Дым | страница 91



Литвинов наклонил голову, как бы с покорностью принимая заслуженный удар.

– Вы имеете право негодовать на меня, – промолвил он, – вы имеете полное право упрекать меня в малодушии… в обмане.

Татьяна снова посмотрела на него.

– Я не упрекала вас, Литвинов, я не обвиняю вас. Я с вами согласна: самая горькая правда лучше того, что происходило вчера. Что за жизнь теперь была бы наша!

"Что за жизнь будет моя теперь!" – скорбно отозвалось в душе Литвинова.

Татьяна приблизилась к двери спальни.

– Я вас прошу оставить меня одну на несколько времени, Григорий Михайлыч, мы еще увидимся, мы еще потолкуем. Все это было так неожиданно. Мне надо немного собраться с силами… оставьте меня… пощадите мою гордость. Мы еще увидимся.

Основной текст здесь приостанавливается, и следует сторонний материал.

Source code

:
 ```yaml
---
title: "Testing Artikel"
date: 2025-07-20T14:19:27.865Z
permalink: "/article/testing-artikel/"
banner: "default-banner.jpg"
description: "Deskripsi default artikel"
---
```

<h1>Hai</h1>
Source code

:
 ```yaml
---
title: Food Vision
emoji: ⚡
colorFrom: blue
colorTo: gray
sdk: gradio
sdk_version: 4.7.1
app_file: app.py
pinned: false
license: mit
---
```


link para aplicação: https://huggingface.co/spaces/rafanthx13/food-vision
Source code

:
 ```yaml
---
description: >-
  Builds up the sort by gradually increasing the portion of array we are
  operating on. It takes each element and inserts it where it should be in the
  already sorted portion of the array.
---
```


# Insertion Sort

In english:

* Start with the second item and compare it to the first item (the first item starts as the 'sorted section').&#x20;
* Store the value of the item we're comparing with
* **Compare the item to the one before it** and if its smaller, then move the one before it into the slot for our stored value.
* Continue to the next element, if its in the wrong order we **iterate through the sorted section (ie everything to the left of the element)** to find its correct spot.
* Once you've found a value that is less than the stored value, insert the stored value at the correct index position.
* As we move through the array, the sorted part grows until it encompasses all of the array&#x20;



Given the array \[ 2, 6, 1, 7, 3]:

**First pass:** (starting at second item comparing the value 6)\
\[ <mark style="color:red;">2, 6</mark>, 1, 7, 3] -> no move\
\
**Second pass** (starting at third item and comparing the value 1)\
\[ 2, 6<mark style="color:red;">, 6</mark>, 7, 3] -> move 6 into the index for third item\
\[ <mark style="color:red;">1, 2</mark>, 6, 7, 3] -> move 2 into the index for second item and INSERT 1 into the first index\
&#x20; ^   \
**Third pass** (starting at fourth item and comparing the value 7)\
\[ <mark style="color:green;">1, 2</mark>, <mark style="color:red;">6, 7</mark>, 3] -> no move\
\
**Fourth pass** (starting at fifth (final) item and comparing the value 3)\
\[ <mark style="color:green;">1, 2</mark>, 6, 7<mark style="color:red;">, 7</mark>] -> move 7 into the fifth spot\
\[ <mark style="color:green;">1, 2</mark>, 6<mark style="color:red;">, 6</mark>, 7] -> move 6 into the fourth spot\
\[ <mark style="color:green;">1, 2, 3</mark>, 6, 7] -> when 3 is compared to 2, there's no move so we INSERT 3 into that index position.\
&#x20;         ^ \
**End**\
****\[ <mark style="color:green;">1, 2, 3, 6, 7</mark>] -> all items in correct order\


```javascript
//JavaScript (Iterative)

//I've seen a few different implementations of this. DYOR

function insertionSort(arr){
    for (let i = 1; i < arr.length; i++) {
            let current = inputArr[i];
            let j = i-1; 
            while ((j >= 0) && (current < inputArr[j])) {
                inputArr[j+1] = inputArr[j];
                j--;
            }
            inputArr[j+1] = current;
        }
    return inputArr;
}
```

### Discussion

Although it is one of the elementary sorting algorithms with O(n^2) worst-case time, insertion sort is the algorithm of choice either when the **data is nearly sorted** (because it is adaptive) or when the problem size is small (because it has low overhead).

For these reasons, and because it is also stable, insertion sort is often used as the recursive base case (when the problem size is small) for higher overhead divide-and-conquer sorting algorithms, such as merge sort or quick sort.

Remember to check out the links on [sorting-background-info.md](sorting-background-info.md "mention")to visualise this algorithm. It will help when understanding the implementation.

И, сказав эти слова, Татьяна проворно удалилась и заперла за собою дверь на ключ.

Литвинов вышел на улицу как отуманенный, как оглушенный; что-то темное и тяжелое внедрилось в самую глубь его сердца; подобное ощущение должен испытать человек, зарезавший другого, и между тем легко ему становилось, как будто он сбросил, наконец, ненавистную ношу. Великодушие Татьяны его уничтожило, он живо чувствовал все, что он терял… И что же? К раскаянию его примешивалась досада; он стремился к Ирине как к единственно оставшемуся убежищу – и злился на нее.

С некоторых пор и с каждым днем чувства Литвинова становились все сложнее и запутаннее; эта путаница мучила, раздражала его, он терялся в этом хаосе. Он жаждал одного: выйти наконец на дорогу, на какую бы то ни было, лишь бы не кружиться более в этой бестолковой полутьме. Людям положительным, вроде Литвинова, не следовало бы увлекаться страстью; она нарушает самый смысл их жизни… Но природа не справляется с логикой, с нашей человеческою логикой: у ней есть своя, которую мы не понимаем и не признаем до тех пор, пока она нас, как колесом, не переедет.

Расставшись с Татьяной, Литвинов держал одно в уме: увидеться с Ириной; он и отправился к ней.

Но генерал был дома, так, по крайней мере, сказал ему швейцар, и он не захотел войти, он не чувствовал себя в состоянии притвориться и поплелся к Конверсационсгаузу.

Неспособность Литвинова притворяться в этот день испытали на себе и Ворошилов и Пищалкин, которые попались ему навстречу: он так и брякнул одному, что он пуст, как бубен, другому, что он скучен до обморока; хорошо еще, что Биндасов не подвернулся: наверное, произошел бы "grosser Scandal".

Оба молодые человека изумились; Ворошилов даже вопрос себе поставил: не требует ли офицерская честь удовлетворения? – но, как гоголевский поручик Пирогов, успокоил себя в кофейной бутербродами.